◆ **GOAL OF THE EXERCISE**
The task calls for the count of lines containing "ordinary" in these records, given as a number with no other words.

◆ **EXCERPTED DATA**
________________________

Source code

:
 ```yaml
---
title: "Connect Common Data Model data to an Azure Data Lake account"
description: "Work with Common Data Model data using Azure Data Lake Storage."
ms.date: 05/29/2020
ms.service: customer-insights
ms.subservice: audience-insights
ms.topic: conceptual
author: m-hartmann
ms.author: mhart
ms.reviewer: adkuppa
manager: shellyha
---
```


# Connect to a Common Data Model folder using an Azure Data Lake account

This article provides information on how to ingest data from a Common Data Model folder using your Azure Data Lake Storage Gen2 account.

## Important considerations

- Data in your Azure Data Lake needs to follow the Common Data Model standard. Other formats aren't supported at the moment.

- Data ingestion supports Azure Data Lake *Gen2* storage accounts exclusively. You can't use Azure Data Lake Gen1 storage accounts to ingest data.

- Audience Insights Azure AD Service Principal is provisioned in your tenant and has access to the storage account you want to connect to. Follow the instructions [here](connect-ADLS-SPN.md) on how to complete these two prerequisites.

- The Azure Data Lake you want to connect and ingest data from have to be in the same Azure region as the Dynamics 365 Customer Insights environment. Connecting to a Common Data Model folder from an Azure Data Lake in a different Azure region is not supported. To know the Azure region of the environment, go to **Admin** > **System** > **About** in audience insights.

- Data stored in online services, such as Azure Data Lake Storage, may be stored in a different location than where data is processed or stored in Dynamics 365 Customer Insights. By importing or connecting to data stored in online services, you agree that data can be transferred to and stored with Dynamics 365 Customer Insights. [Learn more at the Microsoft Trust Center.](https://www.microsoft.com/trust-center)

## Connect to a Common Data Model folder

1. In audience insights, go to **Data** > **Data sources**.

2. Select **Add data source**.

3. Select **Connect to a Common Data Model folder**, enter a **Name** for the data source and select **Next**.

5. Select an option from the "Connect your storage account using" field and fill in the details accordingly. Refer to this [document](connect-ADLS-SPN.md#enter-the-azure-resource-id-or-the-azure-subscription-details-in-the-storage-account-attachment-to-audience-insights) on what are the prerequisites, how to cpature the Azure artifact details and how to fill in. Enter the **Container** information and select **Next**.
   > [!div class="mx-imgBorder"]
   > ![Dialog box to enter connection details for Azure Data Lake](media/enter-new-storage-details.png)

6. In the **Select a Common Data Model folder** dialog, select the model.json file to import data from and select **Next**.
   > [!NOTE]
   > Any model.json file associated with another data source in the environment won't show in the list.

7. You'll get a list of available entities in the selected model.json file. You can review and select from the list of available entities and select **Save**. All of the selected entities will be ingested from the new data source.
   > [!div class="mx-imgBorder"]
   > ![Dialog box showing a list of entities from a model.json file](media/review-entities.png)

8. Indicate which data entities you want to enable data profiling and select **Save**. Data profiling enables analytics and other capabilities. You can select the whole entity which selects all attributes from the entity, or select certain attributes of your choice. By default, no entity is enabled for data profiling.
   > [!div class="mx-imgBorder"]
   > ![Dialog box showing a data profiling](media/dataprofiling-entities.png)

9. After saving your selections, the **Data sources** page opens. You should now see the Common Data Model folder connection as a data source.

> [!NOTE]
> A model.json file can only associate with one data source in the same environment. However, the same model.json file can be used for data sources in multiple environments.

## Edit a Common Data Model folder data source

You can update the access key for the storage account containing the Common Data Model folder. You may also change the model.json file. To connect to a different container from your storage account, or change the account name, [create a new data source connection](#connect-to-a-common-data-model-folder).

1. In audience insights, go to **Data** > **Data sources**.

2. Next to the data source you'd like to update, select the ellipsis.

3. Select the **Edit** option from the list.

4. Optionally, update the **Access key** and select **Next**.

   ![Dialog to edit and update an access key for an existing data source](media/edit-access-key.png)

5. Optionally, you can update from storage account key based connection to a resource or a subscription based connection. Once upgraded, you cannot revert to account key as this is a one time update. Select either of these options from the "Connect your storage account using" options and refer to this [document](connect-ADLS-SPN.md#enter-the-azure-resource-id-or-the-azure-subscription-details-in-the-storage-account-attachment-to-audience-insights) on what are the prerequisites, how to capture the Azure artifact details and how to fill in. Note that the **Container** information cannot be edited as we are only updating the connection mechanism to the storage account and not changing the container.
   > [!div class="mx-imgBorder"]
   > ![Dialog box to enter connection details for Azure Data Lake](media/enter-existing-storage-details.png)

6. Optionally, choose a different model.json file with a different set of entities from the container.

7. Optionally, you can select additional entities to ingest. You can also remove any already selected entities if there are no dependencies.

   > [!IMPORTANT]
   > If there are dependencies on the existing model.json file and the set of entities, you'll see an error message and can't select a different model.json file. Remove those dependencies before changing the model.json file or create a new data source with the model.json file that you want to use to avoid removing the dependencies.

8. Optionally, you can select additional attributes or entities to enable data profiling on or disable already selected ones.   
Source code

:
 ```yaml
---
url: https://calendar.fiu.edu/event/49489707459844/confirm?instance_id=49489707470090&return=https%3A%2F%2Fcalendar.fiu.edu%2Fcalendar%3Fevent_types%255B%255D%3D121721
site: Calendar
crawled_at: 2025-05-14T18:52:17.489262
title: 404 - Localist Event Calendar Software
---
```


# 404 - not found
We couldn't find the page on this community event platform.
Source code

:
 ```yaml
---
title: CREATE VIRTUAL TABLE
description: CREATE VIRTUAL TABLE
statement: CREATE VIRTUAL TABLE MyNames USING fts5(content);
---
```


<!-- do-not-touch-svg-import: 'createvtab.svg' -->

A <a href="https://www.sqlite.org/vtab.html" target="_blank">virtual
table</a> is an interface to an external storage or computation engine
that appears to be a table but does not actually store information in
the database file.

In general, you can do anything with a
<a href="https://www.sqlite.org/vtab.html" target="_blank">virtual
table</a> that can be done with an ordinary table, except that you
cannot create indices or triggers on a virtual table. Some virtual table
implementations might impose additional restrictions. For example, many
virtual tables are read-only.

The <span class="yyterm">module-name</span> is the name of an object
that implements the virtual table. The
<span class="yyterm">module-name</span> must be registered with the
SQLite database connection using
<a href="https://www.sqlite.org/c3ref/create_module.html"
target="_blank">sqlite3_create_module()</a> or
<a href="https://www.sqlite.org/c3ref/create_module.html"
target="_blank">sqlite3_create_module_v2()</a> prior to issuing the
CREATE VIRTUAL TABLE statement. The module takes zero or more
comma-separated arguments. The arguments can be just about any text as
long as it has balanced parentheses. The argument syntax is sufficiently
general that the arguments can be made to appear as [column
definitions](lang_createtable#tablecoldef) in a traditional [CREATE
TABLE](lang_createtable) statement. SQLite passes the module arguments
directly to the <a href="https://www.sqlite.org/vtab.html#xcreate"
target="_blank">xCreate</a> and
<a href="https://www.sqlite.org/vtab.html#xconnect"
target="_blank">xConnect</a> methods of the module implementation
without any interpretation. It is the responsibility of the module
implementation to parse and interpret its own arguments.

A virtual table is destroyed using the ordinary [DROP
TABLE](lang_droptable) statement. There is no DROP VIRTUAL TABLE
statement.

________________________

◆ **RESPONSE AREA**
2